══ Provided data ══

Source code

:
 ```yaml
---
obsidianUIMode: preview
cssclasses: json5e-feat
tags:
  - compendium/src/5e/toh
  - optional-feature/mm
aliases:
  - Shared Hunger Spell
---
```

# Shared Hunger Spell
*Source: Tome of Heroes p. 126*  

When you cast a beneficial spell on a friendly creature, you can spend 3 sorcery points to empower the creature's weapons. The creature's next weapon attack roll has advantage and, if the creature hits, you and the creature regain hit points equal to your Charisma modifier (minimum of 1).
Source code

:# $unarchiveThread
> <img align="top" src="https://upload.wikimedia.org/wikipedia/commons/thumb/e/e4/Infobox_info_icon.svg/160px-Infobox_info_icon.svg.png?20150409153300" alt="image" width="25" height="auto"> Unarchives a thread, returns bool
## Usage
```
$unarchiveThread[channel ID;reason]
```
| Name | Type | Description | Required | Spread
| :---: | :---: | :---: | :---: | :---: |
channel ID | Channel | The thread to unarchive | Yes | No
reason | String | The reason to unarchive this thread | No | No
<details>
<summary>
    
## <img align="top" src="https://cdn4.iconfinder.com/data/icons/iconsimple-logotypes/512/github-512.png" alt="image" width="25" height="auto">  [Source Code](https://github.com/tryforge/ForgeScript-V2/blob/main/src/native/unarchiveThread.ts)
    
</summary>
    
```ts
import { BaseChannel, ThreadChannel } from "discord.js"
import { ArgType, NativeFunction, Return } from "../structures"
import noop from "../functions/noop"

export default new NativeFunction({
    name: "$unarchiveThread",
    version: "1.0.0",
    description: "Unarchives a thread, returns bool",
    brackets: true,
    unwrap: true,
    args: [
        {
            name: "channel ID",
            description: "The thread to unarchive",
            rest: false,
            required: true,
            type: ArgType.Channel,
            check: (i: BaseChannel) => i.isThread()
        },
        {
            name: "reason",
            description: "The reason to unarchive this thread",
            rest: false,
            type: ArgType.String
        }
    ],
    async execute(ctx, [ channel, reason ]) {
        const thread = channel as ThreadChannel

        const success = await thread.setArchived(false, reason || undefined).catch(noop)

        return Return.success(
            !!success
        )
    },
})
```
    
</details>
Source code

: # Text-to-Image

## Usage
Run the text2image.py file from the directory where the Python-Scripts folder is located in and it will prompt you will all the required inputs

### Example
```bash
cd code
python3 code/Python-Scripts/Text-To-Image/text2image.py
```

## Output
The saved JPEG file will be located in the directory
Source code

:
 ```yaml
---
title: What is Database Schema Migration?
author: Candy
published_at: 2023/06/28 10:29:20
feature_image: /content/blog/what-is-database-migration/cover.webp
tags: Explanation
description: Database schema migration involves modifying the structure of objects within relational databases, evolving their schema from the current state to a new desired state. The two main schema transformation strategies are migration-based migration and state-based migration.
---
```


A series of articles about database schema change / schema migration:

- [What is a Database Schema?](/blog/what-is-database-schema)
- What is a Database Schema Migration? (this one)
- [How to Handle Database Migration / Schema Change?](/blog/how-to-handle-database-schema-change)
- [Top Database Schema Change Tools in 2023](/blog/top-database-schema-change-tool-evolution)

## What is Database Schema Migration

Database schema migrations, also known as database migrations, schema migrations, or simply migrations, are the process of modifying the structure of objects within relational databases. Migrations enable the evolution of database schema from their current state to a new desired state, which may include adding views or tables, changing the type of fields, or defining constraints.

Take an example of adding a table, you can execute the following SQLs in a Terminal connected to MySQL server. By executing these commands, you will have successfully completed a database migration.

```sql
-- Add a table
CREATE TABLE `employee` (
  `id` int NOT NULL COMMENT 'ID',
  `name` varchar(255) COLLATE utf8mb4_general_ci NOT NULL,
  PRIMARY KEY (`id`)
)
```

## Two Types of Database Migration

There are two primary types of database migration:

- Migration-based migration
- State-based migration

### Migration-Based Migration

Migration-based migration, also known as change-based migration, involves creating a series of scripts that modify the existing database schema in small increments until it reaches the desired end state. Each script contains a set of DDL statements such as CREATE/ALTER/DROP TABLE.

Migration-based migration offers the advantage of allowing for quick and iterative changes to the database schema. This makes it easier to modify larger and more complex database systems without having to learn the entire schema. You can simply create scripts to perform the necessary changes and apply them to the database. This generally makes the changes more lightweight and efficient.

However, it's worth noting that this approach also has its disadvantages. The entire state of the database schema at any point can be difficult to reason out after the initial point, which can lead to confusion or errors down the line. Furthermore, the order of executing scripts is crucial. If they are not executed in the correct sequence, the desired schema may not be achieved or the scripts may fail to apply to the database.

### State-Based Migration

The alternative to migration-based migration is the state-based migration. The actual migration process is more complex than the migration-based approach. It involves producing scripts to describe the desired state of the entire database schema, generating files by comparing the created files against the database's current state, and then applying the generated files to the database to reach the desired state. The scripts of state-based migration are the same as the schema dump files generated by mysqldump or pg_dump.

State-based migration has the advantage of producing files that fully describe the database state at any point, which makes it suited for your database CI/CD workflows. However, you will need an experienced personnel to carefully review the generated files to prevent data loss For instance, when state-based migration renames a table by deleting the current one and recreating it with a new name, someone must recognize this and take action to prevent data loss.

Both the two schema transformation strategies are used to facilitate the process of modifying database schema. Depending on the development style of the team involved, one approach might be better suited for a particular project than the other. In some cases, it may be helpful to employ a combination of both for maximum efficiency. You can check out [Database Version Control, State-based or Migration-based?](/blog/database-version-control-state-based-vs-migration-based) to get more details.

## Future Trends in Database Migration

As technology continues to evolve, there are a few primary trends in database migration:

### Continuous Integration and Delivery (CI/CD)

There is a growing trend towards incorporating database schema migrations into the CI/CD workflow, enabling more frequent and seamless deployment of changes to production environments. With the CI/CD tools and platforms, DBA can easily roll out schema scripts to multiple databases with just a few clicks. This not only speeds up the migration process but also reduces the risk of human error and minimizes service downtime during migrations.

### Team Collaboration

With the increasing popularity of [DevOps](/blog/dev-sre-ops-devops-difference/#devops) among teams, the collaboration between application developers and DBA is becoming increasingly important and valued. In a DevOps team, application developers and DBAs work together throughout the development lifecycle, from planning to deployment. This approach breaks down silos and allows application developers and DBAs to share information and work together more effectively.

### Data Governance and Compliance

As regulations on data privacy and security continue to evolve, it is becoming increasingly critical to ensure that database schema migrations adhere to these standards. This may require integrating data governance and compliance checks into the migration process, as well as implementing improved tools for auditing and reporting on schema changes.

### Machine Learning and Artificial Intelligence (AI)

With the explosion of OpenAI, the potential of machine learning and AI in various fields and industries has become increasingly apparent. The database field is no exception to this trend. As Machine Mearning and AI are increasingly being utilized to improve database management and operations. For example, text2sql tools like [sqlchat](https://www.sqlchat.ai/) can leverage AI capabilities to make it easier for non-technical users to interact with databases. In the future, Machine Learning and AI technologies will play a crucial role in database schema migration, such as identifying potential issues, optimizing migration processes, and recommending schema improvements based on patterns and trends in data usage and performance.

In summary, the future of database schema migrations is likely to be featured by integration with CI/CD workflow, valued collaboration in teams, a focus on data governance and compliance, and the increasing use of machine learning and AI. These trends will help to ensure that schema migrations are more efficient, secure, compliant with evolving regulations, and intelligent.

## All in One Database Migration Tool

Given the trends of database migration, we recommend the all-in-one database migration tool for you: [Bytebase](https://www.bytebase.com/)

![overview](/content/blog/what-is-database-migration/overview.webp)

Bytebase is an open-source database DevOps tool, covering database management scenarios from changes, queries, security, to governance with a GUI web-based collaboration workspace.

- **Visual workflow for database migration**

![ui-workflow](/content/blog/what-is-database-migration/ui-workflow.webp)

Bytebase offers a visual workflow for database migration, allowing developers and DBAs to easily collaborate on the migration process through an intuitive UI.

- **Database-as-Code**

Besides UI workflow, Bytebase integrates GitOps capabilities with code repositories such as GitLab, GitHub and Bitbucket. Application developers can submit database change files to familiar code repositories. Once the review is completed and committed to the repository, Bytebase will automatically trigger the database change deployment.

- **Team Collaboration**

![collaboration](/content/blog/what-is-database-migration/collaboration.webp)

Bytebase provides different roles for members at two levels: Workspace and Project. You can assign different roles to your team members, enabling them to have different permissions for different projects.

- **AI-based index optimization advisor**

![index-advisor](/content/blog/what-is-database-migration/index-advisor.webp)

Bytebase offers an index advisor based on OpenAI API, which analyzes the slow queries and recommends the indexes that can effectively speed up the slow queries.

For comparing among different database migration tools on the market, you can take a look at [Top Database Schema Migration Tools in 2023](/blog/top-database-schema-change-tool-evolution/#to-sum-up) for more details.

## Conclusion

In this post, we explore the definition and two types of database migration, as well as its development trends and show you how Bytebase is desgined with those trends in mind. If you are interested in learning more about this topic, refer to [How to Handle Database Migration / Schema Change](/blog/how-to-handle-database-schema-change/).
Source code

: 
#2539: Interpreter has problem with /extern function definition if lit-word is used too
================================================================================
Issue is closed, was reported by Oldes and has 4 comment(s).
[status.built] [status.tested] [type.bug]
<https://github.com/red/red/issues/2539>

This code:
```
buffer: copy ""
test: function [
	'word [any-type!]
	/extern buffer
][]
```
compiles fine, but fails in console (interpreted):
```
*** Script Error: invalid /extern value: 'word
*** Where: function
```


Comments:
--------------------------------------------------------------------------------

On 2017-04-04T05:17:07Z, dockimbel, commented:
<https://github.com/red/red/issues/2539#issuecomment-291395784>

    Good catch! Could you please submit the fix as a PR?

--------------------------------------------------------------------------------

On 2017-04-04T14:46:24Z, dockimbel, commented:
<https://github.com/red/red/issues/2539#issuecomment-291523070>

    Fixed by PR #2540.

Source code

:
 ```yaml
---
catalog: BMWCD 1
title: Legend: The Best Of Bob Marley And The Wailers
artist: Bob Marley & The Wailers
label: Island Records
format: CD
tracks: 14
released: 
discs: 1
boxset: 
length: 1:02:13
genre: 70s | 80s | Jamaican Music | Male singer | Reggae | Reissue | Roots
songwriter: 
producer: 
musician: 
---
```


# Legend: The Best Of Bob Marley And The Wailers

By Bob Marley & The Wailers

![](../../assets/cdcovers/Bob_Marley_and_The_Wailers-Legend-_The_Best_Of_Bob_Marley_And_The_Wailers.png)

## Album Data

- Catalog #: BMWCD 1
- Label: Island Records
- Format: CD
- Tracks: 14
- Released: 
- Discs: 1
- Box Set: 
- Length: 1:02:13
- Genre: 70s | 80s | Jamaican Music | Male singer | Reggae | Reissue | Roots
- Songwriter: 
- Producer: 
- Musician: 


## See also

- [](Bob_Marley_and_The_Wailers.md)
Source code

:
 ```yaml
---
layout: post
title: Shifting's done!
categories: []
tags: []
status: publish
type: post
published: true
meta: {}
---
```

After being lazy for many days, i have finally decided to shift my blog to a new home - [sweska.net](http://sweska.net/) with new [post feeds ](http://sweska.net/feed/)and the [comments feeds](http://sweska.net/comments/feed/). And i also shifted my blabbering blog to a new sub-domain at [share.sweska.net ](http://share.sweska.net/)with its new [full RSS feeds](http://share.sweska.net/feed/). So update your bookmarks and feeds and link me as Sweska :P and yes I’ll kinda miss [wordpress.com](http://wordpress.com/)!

═══

(What the exercise asks) Scan the data for the word "located" and copy every line where it shows up.

(Output below)
Run the text2image.py file from the directory where the Python-Scripts folder is located in and it will prompt you will all the required inputs
The saved JPEG file will be located in the directory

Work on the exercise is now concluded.